Problem to solve: A line below contains "(Select your subscription)", and a later one contains "A file-copying program". Repeat both, with every line between them, exactly.
** Opening Supplied material block **
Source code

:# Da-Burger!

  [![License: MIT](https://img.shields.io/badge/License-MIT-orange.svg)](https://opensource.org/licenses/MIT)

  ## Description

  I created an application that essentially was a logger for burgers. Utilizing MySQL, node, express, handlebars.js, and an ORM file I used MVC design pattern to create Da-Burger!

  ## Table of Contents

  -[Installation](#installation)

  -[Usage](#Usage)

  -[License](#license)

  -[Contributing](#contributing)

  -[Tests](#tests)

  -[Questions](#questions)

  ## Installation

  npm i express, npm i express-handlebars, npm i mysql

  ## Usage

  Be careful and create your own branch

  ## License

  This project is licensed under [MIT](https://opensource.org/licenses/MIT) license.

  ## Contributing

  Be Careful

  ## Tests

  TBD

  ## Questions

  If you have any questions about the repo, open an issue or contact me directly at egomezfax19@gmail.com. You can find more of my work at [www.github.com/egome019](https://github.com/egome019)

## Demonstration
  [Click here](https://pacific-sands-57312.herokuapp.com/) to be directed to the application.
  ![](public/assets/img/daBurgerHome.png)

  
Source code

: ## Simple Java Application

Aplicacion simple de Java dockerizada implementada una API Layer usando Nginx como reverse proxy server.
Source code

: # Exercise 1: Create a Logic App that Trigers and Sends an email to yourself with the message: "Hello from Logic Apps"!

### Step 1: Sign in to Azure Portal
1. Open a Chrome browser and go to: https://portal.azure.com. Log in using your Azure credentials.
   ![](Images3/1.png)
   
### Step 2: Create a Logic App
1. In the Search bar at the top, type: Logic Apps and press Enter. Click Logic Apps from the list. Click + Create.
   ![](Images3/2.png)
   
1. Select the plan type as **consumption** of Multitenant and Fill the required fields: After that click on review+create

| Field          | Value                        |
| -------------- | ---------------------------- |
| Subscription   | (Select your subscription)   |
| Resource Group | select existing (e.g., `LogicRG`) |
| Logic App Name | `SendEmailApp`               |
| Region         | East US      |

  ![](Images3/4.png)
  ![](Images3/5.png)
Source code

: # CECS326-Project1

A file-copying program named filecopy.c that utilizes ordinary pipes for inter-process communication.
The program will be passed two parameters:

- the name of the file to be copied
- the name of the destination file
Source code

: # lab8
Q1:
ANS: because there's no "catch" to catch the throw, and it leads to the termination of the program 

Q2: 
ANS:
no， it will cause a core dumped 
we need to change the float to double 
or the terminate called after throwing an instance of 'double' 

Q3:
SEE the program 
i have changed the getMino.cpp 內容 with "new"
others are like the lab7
** Closing Supplied material block **
Solution for this exercise:
| Subscription   | (Select your subscription)   |
| Resource Group | select existing (e.g., `LogicRG`) |
| Logic App Name | `SendEmailApp`               |
| Region         | East US      |

  ![](Images3/4.png)
  ![](Images3/5.png)
Source code

: # CECS326-Project1

A file-copying program named filecopy.c that utilizes ordinary pipes for inter-process communication.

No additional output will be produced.